Nessuna di queste condizioni è stata invece applicata nel post 2008, nonostante la sua estrema gravità, da cui deriva il parallelismo con la prima grande crisi del 1929, infatti:
1) non è cambiata la tecnologia della finanza creativa all’origine della recente crisi. Se negli anni 2004-2008, il meccanismo si poteva individuare negli strumenti sub-prime (mercato immobiliare) oggi l’ipervalutazione speculativa si concentra sulle materie prime industriali e agro-alimentari;
2) non si è sviluppata alcuna seria autocritica sul pre 2008, tant’è vero che tutte le strutture speculative attive prima della crisi, sono oggi in attività utilizzando le stesse regole;
3) l’attuale presidenza Obama non ha saputo modificare le regole che hanno condotto al disastro, caratterizzando il suo mandato in una banale continuità con il passato. Da qui la sua non probabile rielezione il prossimo anno.
Detto questo chiedo al mio interlocutore cosa ne pensi della crisi dell’euro.

Mi risponde che era molto curioso di capire, come potesse reggere un sistema monetario privo di un’autorità centrale a livello politico. In pratica mi spiega che:
– “batter cassa” ovvero stampare moneta, è un atto di potenza di un Signore, quindi di una Autorità ben precisa, che si colloca dentro confini altrettanto certi. Nella UE abbiamo dei confini molto incerti e l’assenza di una reale guida politica che unifichi l’Impero (l’area comunitaria).
– La crisi greca, quella portoghese, ma di fatto anche spagnola, irlandese e oggi italiana, sono successive manifestazioni di protesta della periferia contro il centro, che di fatto domina l’Impero (come la UE viene definita dal mio interlocutore)
– La Germania con la sua formidabile crescita economica, ha risucchiato tutte le energie dalla periferia del continente legandole a un tasso di cambio fisso, (appunto la moneta unica) in modo che non infastidiscano, con le loro importazioni, la selettività nella crescita delle imprese tedesche, che hanno così scelto come e dove lanciarsi;
– Leggendo i fatti in questo modo, emerge come la Germania sia il motore di un’instabilità strutturale nell’area euro, i cui scricchiolii si stanno udendo senza bisogno di particolari e sofisticate chiavi di lettura.
Le restanti 14 ore le abbiamo passate parlando del più e del meno.

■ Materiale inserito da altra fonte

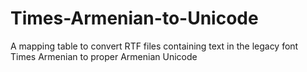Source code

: # Times-Armenian-to-Unicode
A mapping table to convert RTF files containing text in the legacy font Times Armenian to proper Armenian Unicode
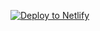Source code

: [![Deploy to Netlify](https://www.netlify.com/img/deploy/button.svg)](https://app.netlify.com/start/deploy?repository=https://github.com/tucommenceapousser/yt-video-dl)
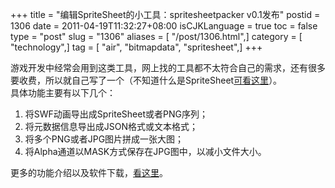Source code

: +++
title = "编辑SpriteSheet的小工具：spritesheetpacker v0.1发布"
postid = 1306
date = 2011-04-19T11:32:27+08:00
isCJKLanguage = true
toc = false
type = "post"
slug = "1306"
aliases = [ "/post/1306.html",]
category = [ "technology",]
tag = [ "air", "bitmapdata", "spritesheet",]
+++


游戏开发中经常会用到这类工具，网上找的工具都不太符合自己的需求，还有很多要收费，所以就自己写了一个（不知道什么是SpriteSheet[可看这里](http://www.google.com/search?sourceid=chrome&ie=UTF-8&q=spritesheet)）。  
具体功能主要有以下几个：

1.  将SWF动画导出成SpriteSheet或者PNG序列；
2.  将元数据信息导出成JSON格式或文本格式；
3.  将多个PNG或者JPG图片拼成一张大图；
4.  将Alpha通道以MASK方式保存在JPG图中，以减小文件大小。

更多的功能介绍以及软件下载，[看这里](https://blog.zengrong.net/spritesheetpacker/ "SpriteSheetPacker")。

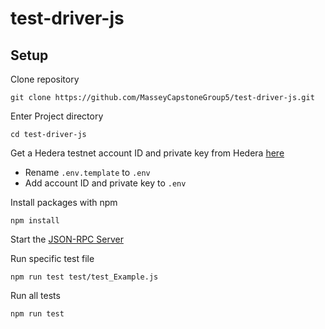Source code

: # test-driver-js

## Setup

Clone repository

    git clone https://github.com/MasseyCapstoneGroup5/test-driver-js.git

Enter Project directory

    cd test-driver-js
    
Get a Hedera testnet account ID and private key from Hedera [here](https://portal.hedera.com/register) 

* Rename `.env.template` to `.env`
* Add account ID and private key to `.env`


Install packages with npm

    npm install
    
Start the [JSON-RPC Server](https://github.com/MasseyCapstoneGroup5/json-rpc-js-sdk)


Run specific test file

    npm run test test/test_Example.js

Run all tests

    npm run test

A questo spunto da taccuino americano, snocciolando punto per punto diversi aspetti strategici, non c’è una conclusione, in quanto è già tanto che vengano chiariti, nel loro impianto di base, come si evolvono alcune dinamiche già in corso. Non sempre lo scopo del ricercatore è trovare le soluzioni se non, prima di tutto, identificare l’architettura del problema sul quale agire. Qui oltre a sperare in una nuova classe dirigente negli USA fra un anno e alla fine degli attuali squilibri in Europa, dovuti a una moneta che unica non è, trattandosi solo di una germanizzazione della UE, che altro dire se non meditare?

Il taccuino americano diventa così un luogo dove ragionare e annotare eventi non comuni di riflessione.